Step 2: Gather data. Harness technology to facilitate the gathering, monitoring, and verification of greenhouse gas emissions data within your supply chain. This promotes transparency and lays the foundation for more precise reporting. For example, Persefoni’s Scope 3 Data Exchange streamlines the collection of granular emissions data from suppliers, enabling organizations to improve the accuracy of their scope 3 emissions calculations, enhance efficiency, lower operating costs, and work toward achieving climate goals by moving away from spend-based data towards actual supplier data. Once data is collected, verify its accuracy. Employ analytics tools to identify emissions hotspots and areas that need improvement.

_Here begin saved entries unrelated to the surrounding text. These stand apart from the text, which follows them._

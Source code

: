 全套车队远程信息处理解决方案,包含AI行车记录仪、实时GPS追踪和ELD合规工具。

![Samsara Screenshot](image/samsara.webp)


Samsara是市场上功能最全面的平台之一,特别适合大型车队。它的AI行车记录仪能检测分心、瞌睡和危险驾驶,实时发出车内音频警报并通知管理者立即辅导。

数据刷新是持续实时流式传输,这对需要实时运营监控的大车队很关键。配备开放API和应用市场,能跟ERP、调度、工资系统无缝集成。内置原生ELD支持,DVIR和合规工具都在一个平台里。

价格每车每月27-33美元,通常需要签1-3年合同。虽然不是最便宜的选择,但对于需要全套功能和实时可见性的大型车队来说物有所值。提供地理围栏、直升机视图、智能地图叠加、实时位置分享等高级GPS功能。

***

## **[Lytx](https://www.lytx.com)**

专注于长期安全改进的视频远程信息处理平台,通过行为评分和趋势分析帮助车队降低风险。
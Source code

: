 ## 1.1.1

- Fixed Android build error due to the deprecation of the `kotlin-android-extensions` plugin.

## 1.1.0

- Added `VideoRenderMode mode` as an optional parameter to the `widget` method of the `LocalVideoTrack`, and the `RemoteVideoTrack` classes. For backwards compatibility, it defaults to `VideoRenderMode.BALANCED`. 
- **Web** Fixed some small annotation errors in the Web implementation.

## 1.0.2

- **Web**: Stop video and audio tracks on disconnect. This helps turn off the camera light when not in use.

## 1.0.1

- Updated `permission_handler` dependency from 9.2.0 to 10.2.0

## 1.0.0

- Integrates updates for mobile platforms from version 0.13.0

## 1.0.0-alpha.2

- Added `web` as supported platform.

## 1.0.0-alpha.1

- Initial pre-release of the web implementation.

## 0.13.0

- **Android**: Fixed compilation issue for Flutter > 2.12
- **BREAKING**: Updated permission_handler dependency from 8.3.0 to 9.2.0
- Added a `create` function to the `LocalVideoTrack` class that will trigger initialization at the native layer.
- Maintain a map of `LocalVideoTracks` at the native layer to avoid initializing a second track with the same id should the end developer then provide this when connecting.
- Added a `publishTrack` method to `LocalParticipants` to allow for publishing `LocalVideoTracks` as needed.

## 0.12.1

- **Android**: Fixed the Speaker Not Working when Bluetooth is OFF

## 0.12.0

Step 3: Reporting and Continuous Engagement. Assimilate the verified data into your scope 3 emissions profile, adhering to the Greenhouse Gas Protocol or analogous frameworks. Share your findings and insights with suppliers, fostering a collaborative relationship. Ensure that this becomes an ongoing and recurrent activity aimed at continuous improvement in emissions reduction.
Understanding a retail company's emissions profile transcends mere compliance with corporate social responsibility. It represents a fundamental aspect of mitigating financial risk. By recognizing and proactively addressing their emissions, retailers contribute not only to global sustainability endeavors but also ensure their own resilience and longevity in an ever-evolving marketplace.